Enhanced heat transfer analysis of micropolar hybrid-nanofluids in an incinerator-shaped cavity
Shafqat Hussain, J. Prakash, Bander Almutairi, Katta Ramesh
Abstract
This study investigates natural convection heat transport in micropolar fluids within an incinerator-shaped cavity, employing a mathematical model and numerical simulations. The research addresses the challenge of improving thermal efficiency in systems where conventional fluids and geometries often limit performance. By incorporating hybrid nanofluids (Ag-MgO nanoparticles), the study aims to enhance thermal conductivity and heat transfer efficiency, offering potential advancements for industrial and engineering applications. Key factors, including the Rayleigh number, geometrical configurations, and nanoparticle volume fraction, are examined for their influence on velocity, temperature, and microrotation profiles. The corresponding mathematical model is simulated using the finite element method, revealing critical insights into the system’s thermal characteristics. Results indicate that a higher Rayleigh number enhances heat transfer through stronger convection. Moderate undulations in the cavity slightly reduce the average Nusselt number, while excessive waviness impairs heat transfer. Increasing the nanoparticle volume fraction improves thermal conductivity, and the addition of hybrid nanoparticles (Ag-MgO) further boosts heat transfer efficiency. Optimal heat transfer is achieved with smaller wavy wall amplitudes and higher nanoparticle volume fractions, while larger amplitudes negatively impact performance.

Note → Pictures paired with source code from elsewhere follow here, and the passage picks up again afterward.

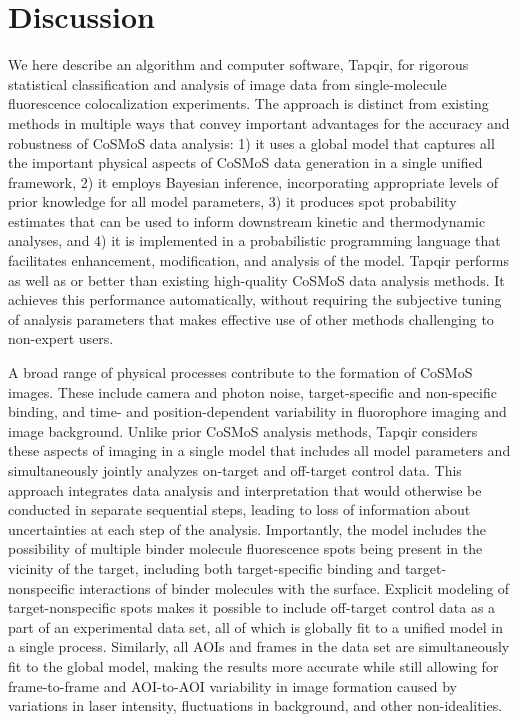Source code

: \section*{Discussion}

We here describe an algorithm and computer software, Tapqir, for rigorous statistical classification and analysis of image data from single-molecule fluorescence colocalization experiments. The approach is distinct from existing methods in multiple ways that convey important advantages for the accuracy and robustness of CoSMoS data analysis: 1) it uses a global model that captures all the important physical aspects of CoSMoS data generation in a single unified framework, 2) it employs Bayesian inference, incorporating appropriate levels of prior knowledge for all model parameters, 3) it produces spot probability estimates that can be used to inform downstream kinetic and thermodynamic analyses, and 4) it is implemented in a probabilistic programming language that facilitates enhancement, modification, and analysis of the model. Tapqir performs as well as or better than  existing high-quality CoSMoS data analysis methods. It achieves this performance automatically, without requiring the subjective tuning of analysis parameters that makes effective use of other methods challenging to non-expert users.

A broad range of physical processes contribute to the formation of CoSMoS images. These include camera and photon noise, target-specific and non-specific binding, and time- and position-dependent variability in fluorophore imaging and image background. Unlike prior CoSMoS analysis methods, Tapqir considers these aspects of imaging in a single model that includes all model parameters and simultaneously jointly analyzes on-target and off-target control data.  This approach integrates data analysis and interpretation that would otherwise be conducted in separate sequential steps, leading to loss of information about uncertainties at each step of the analysis. Importantly, the model includes the possibility of multiple binder molecule fluorescence spots being present in the vicinity of the target, including both target-specific binding and target-nonspecific interactions of binder molecules with the surface. Explicit modeling of target-nonspecific spots makes it possible to include off-target control data as a part of an experimental data set, all of which is globally fit to a unified model in a single process.  Similarly, all AOIs and frames in the data set are simultaneously fit to the global model, making the results more accurate while still allowing for frame-to-frame and AOI-to-AOI variability in image formation caused by variations in laser intensity, fluctuations in background, and other non-idealities.

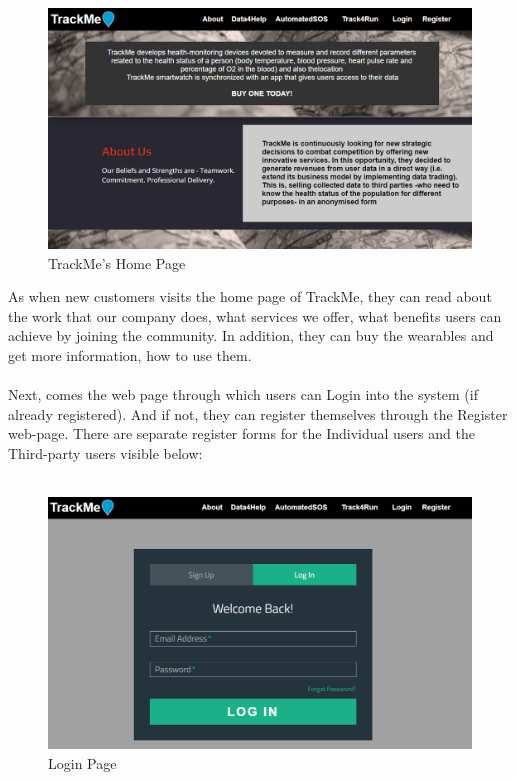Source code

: \documentclass[12pt]{report}
\begin{document}
\begin{figure}[H]
\centering
\includegraphics[scale=0.4]{../Assets/Home_Page.png}
\caption[UI: TrackMe's Home Page]{TrackMe's Home Page}
\label{fig:Home_Page}
\end{figure}

As when new customers visits the home page of TrackMe, they can read about the work that our company does, what services we offer, what benefits users can achieve by joining the community. In addition, they can buy the wearables and get more information, how to use them.\\\\
Next, comes the web page through which users can Login into the system (if already registered). And if not, they can register themselves through the Register web-page. There are separate register forms for the Individual users and the Third-party users visible below:\\\\

\begin{figure}[H]
\centering
\includegraphics[scale=0.35]{../Assets/Login.png}
\caption[UI: Login Page]{Login Page}
\label{fig:Login}
\end{figure}
\end{document}
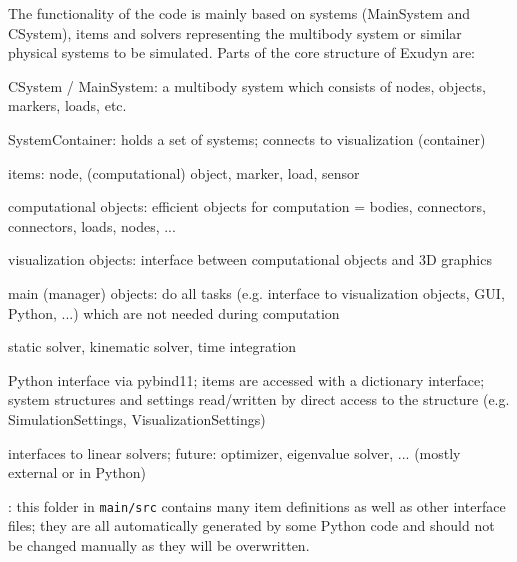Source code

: The functionality of the code is mainly based on systems (MainSystem and CSystem), items and solvers representing the multibody system or similar physical systems to be simulated. Parts of the core structure of Exudyn are:
\bi
  \item CSystem / MainSystem: a multibody system which consists of nodes, objects, markers, loads, etc.
  \item SystemContainer: holds a set of systems; connects to visualization (container)
  \item items: node, (computational) object, marker, load, sensor
  \item computational objects: efficient objects for computation = bodies, connectors, connectors, loads, nodes, ...
  \item visualization objects: interface between computational objects and 3D graphics
  \item main (manager) objects: do all tasks (e.g. interface to visualization objects, GUI, Python, ...) which are not needed during computation
  \item static solver, kinematic solver, time integration
  \item Python interface via pybind11; items are accessed with a dictionary interface; system structures and settings read/written by direct access to the structure (e.g. SimulationSettings, VisualizationSettings)
  \item interfaces to linear solvers; future: optimizer, eigenvalue solver, ... (mostly external or in Python)
  \item {}: this folder in \texttt{main/src} contains many item definitions as well as other interface files; they are all automatically generated by some Python code and should not be changed manually as they will be overwritten.
\ei


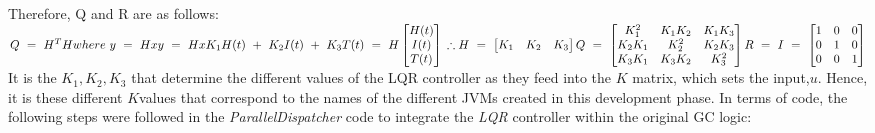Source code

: \newline\newline
Therefore, Q and R are as follows:
\newline\newline
\begin{math}
Q\ =\ H^{T} H\ \\ \\
where\ y\ =\ Hx\\
\\
y\ =\ Hx\\
K_{1} H( t) \ +\ K_{2} I( t) \ +\ K_{3} T( t) \ =\ H\begin{bmatrix}
H( t)\\
I( t)\\
T( t)
\end{bmatrix}\\
\\
\therefore H\ =\ \begin{bmatrix}
K_{1} & K_{2} & K_{3}
\end{bmatrix}\\
\\
Q\ =\ \begin{bmatrix}
K^{2}_{1} & K_{1} K_{2} & K_{1} K_{3}\\
K_{2} K_{1} & K^{2}_{2} & K_{2} K_{3}\\
K_{3} K_{1} & K_{3} K_{2} & K^{2}_{3}
\end{bmatrix}\\
\\
R\ =\ I\ =\ \begin{bmatrix}
1 & 0 & 0\\
0 & 1 & 0\\
0 & 0 & 1
\end{bmatrix}
\end{math}
\newline\newline
It is the \begin{math}  K_{1}, K_{2}, K_{3} \end{math} that determine the different values of the LQR controller as they feed into the \begin{math}K\end{math} matrix, which sets the input,\begin{math} u\end{math}. Hence, it is these different \begin{math}K \end{math}values that correspond to the names of the different JVMs created in this development phase. 
\newline\newline
In terms of code, the following steps were followed in the
\emph{ParallelDispatcher} code to integrate the \emph{LQR} controller within the
original GC logic:

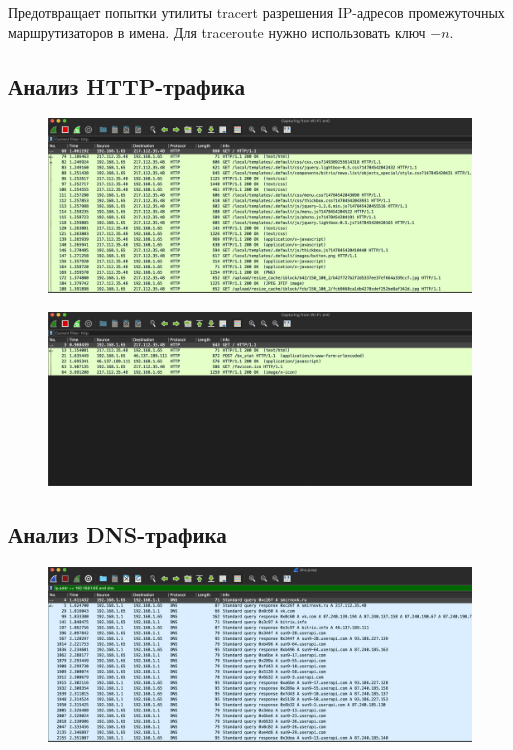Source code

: Предотвращает попытки утилиты tracert разрешения IP-адресов промежуточных маршрутизаторов в имена. Для traceroute нужно использовать ключ $-n$.


\subsection{Анализ HTTP-трафика}

\begin{figure}[H]
	\centering
	\includegraphics[width=0.7\linewidth]{"../Анализ трафика компьютерных сетей утилитой Wireshark/img/http-1"}
	\caption{}
	\label{fig:http-1}
\end{figure}

\begin{figure}[H]
	\centering
	\includegraphics[width=0.7\linewidth]{"../Анализ трафика компьютерных сетей утилитой Wireshark/img/http-2"}
	\caption{}
	\label{fig:http-2}
\end{figure}


\subsection{Анализ DNS-трафика}

\begin{figure}[H]
	\centering
	\includegraphics[width=0.7\linewidth]{"../Анализ трафика компьютерных сетей утилитой Wireshark/img/dns-1"}
	\caption{}
	\label{fig:dns-1}
\end{figure}

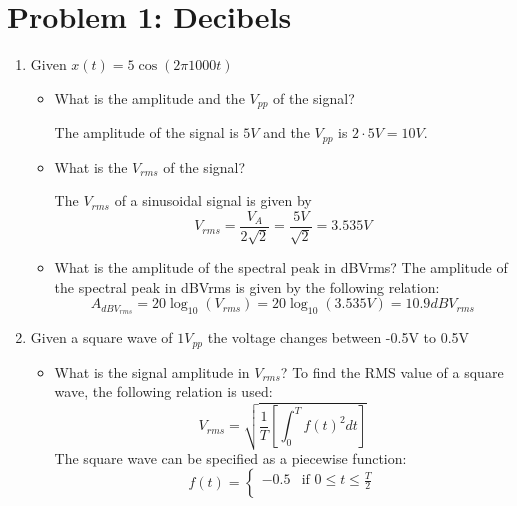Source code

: \section{Problem 1: Decibels}
\begin{enumerate}
    \item Given $x(t) = 5 \cos \left(2\pi 1000t\right)$
          \begin{itemize}
              \item What is the amplitude and the $V_{pp}$ of the signal?

                    The amplitude of the signal is $5V$ and the $V_{pp}$ is $2 \cdot 5V = 10V$.
              \item What is the $V_{rms}$ of the signal?

                    The $V_{rms}$ of a sinusoidal signal is given by
                    \begin{equation}
                        V_{rms} = \frac{V_A}{2\sqrt{2}} = \frac{5V}{\sqrt{2}} = 3.535V
                    \end{equation}
              \item What is the amplitude of the spectral peak in dBVrms?
                    The amplitude of the spectral peak in dBVrms is given by the following relation:
                    \begin{equation}
                        A_{dBV_{rms}} = 20 \log_{10} \left(V_{rms}\right) = 20 \log_{10} \left(3.535V\right) = 10.9dBV_{rms}
                    \end{equation}
          \end{itemize}
    \item Given a square wave of $1V_{pp}$ the voltage changes between -0.5V to 0.5V
          \begin{itemize}
              \item What is the signal amplitude in $V_{rms}$?
                    To find the RMS value of a square wave, the following relation is used:
                    \begin{equation}
                        V_{rms} = \sqrt{\frac{1}{T}\left[\int_{0}^{T}f(t)^2 dt\right]}
                    \end{equation}
                    The square wave can be specified as a piecewise function:
                    \begin{equation}
                        f(t) = \begin{cases}
                            -0.5 & \text{if } 0 \leq t \leq \frac{T}{2} \\

\end{cases}
\end{equation}
\end{itemize}
\end{enumerate}

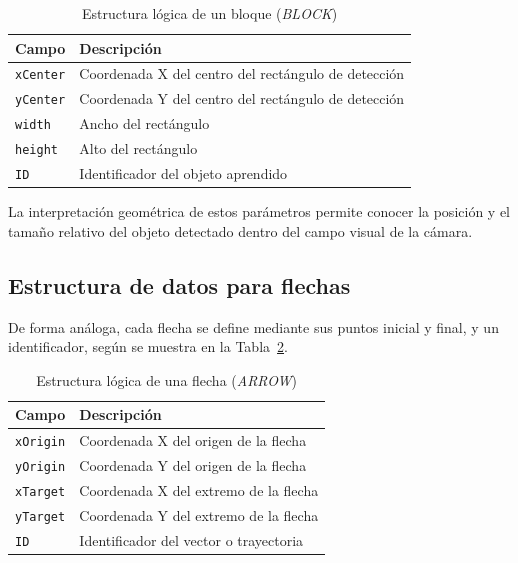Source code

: \documentclass{prgrado}
\begin{document}
\begin{table}[htbp]
\centering
\caption{Estructura lógica de un bloque (\emph{BLOCK})}
\label{tab:block_campos}
\begin{tabular}{|l|l|}
\hline
\textbf{Campo} & \textbf{Descripción} \\ \hline
\texttt{xCenter} & Coordenada X del centro del rectángulo de detección \\ \hline
\texttt{yCenter} & Coordenada Y del centro del rectángulo de detección \\ \hline
\texttt{width}   & Ancho del rectángulo \\ \hline
\texttt{height}  & Alto del rectángulo \\ \hline
\texttt{ID}      & Identificador del objeto aprendido \\ \hline
\end{tabular}
\end{table}

La interpretación geométrica de estos parámetros permite conocer la posición y
el tamaño relativo del objeto detectado dentro del campo visual de la cámara.

\subsection{Estructura de datos para flechas}

De forma análoga, cada flecha se define mediante sus puntos inicial y final, y
un identificador, según se muestra en la Tabla~\ref{tab:arrow_campos}.

\begin{table}[htbp]
\centering
\caption{Estructura lógica de una flecha (\emph{ARROW})}
\label{tab:arrow_campos}
\begin{tabular}{|l|l|}
\hline
\textbf{Campo} & \textbf{Descripción} \\ \hline
\texttt{xOrigin} & Coordenada X del origen de la flecha \\ \hline
\texttt{yOrigin} & Coordenada Y del origen de la flecha \\ \hline
\texttt{xTarget} & Coordenada X del extremo de la flecha \\ \hline
\texttt{yTarget} & Coordenada Y del extremo de la flecha \\ \hline
\texttt{ID}      & Identificador del vector o trayectoria \\ \hline
\end{tabular}
\end{table}
\end{document}
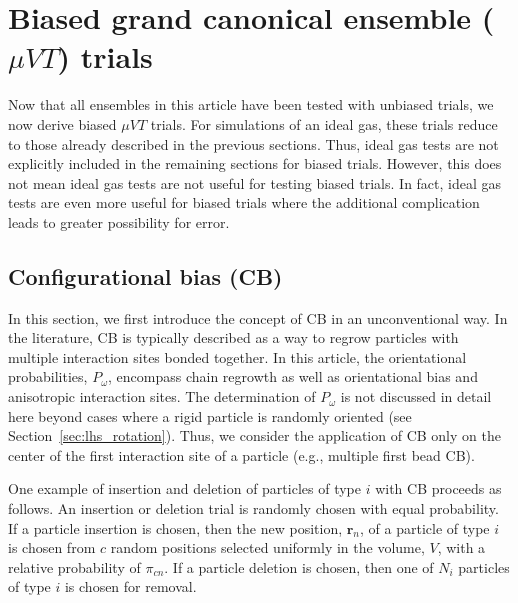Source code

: \section{\label{sec:lhs_gcmc_bias}Biased grand canonical ensemble ($\mu VT$) trials}

Now that all ensembles in this article have been tested with unbiased trials, we now derive biased $\mu VT$ trials.
For simulations of an ideal gas, these trials reduce to those already described in the previous sections.
Thus, ideal gas tests are not explicitly included in the remaining sections for biased trials.
However, this does not mean ideal gas tests are not useful for testing biased trials.
In fact, ideal gas tests are even more useful for biased trials where the additional complication leads to greater possibility for error.

\subsection{\label{sec:lhs_insdel_cb}Configurational bias (CB)}

In this section, we first introduce the concept of CB \cite{rosenbluth_monte_1955, siepmann_configurational_1992, mooij_direct_1992, de_pablo_estimation_1992} in an unconventional way.
In the literature, CB is typically described as a way to regrow particles with multiple interaction sites bonded together.
In this article, the orientational probabilities, $P_{\omega}$, encompass chain regrowth as well as orientational bias and anisotropic interaction sites.
The determination of $P_{\omega}$ is not discussed in detail here beyond cases where a rigid particle is randomly oriented (see Section~\ref{sec:lhs_rotation}).
Thus, we consider the application of CB only on the center of the first interaction site of a particle (e.g., multiple first bead CB).

One example of insertion and deletion of particles of type $i$ with CB proceeds as follows.
An insertion or deletion trial is randomly chosen with equal probability.
If a particle insertion is chosen, then the new position, $\mathbf{r}_n$, of a particle of type $i$ is chosen from ${c}$ random positions selected uniformly in the volume, $V$, with a relative probability of $\pi_{cn}$.
If a particle deletion is chosen, then one of $N_i$ particles of type $i$ is chosen for removal.

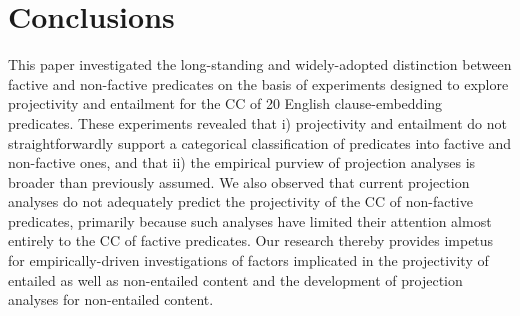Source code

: \documentclass[11pt,fleqn]{article}
\newcommand{\6}{\mbox{$[\hspace*{-.6mm}[$}}
\newcommand{\9}{\mbox{$]\hspace*{-.6mm}]$}}
\begin{document}
{\begin{itemize}
\end{itemize}

\section{Conclusions}\label{s5}

This paper investigated the long-standing and widely-adopted distinction between factive and non-factive predicates on the basis of experiments designed to explore projectivity and entailment for the CC of 20 English clause-embedding predicates. These experiments revealed that i) projectivity and entailment do not straightforwardly support a categorical classification of predicates into factive and non-factive ones, and that ii) the empirical purview of projection analyses is broader than previously assumed. We also observed that current projection analyses do not adequately predict the projectivity of the CC of non-factive predicates, primarily because such analyses have limited their attention almost entirely to the CC of factive predicates. Our research thereby provides impetus for empirically-driven investigations of factors implicated in the projectivity of entailed as well as non-entailed content and the development of projection analyses for non-entailed content.


%
%

}
\end{document}
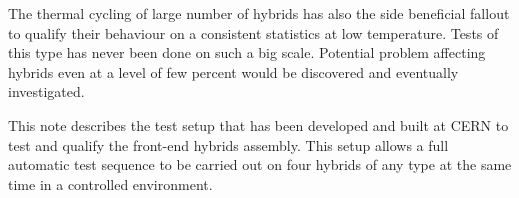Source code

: The thermal cycling of large number of hybrids has also the side
beneficial fallout to qualify their behaviour on a consistent
statistics at low temperature. Tests of this type has never been done
on such a big scale. Potential problem affecting hybrids even at a
level of few percent would be discovered and eventually investigated.

This note describes the test setup that has been developed and built
at CERN to test and qualify the front-end hybrids assembly.
This setup allows a full automatic test sequence to be carried out on
four hybrids of any type at the same time in a controlled environment.


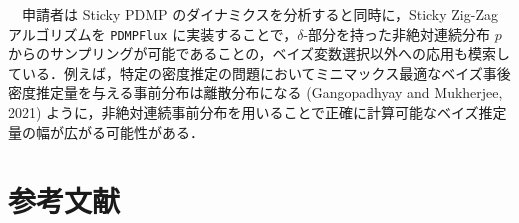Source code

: \documentclass[
]{article}
\theoremstyle{StatementsWithUnderline}\newtheorem{theorem}{定理}[section]\newtheorem{definition}[theorem]{定義}\newtheorem{corollary}[theorem]{系}\newtheorem{proposition}[theorem]{命題}\newtheorem{lemma}[theorem]{補題}\newtheorem{example}[theorem]{例}
\theoremstyle{definition}\newtheorem{notation}[theorem]{記法}\newtheorem{algorithm}[theorem]{算譜}\newtheorem{remarks}[theorem]{要諦}\newtheorem{remark}[theorem]{注}
\begin{document}
　申請者は Sticky PDMP のダイナミクスを分析すると同時に，Sticky Zig-Zag
アルゴリズムを \texttt{PDMPFlux}
に実装することで，\(\delta\)-部分を持った非絶対連続分布 \(p\)
からのサンプリングが可能であることの，ベイズ変数選択以外への応用も模索している．例えば，特定の密度推定の問題においてミニマックス最適なベイズ事後密度推定量を与える事前分布は離散分布になる
(Gangopadhyay and Mukherjee, 2021)
ように，非絶対連続事前分布を用いることで正確に計算可能なベイズ推定量の幅が広がる可能性がある．

\section{参考文献}\label{ux53c2ux8003ux6587ux732e}

\setlength{\baselineskip}{1pt}

\label{refs}
\end{document}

These findings provide a pathway for designing more efficient heat transfer systems, with implications for advanced thermal management in energy, manufacturing, and environmental technologies. • Higher order and stable finite element method is implemented for the proposed problem. • Higher Ra raises Nu, improving heat transfer for heat exchangers. • Ag-MgO nanoparticles boost thermal conductivity and heat transfer. • Higher Gamma reduces fluid motion and Nu, regulating flow dynamics. • High kappa hinders heat transfer, optimizing geometry is crucial.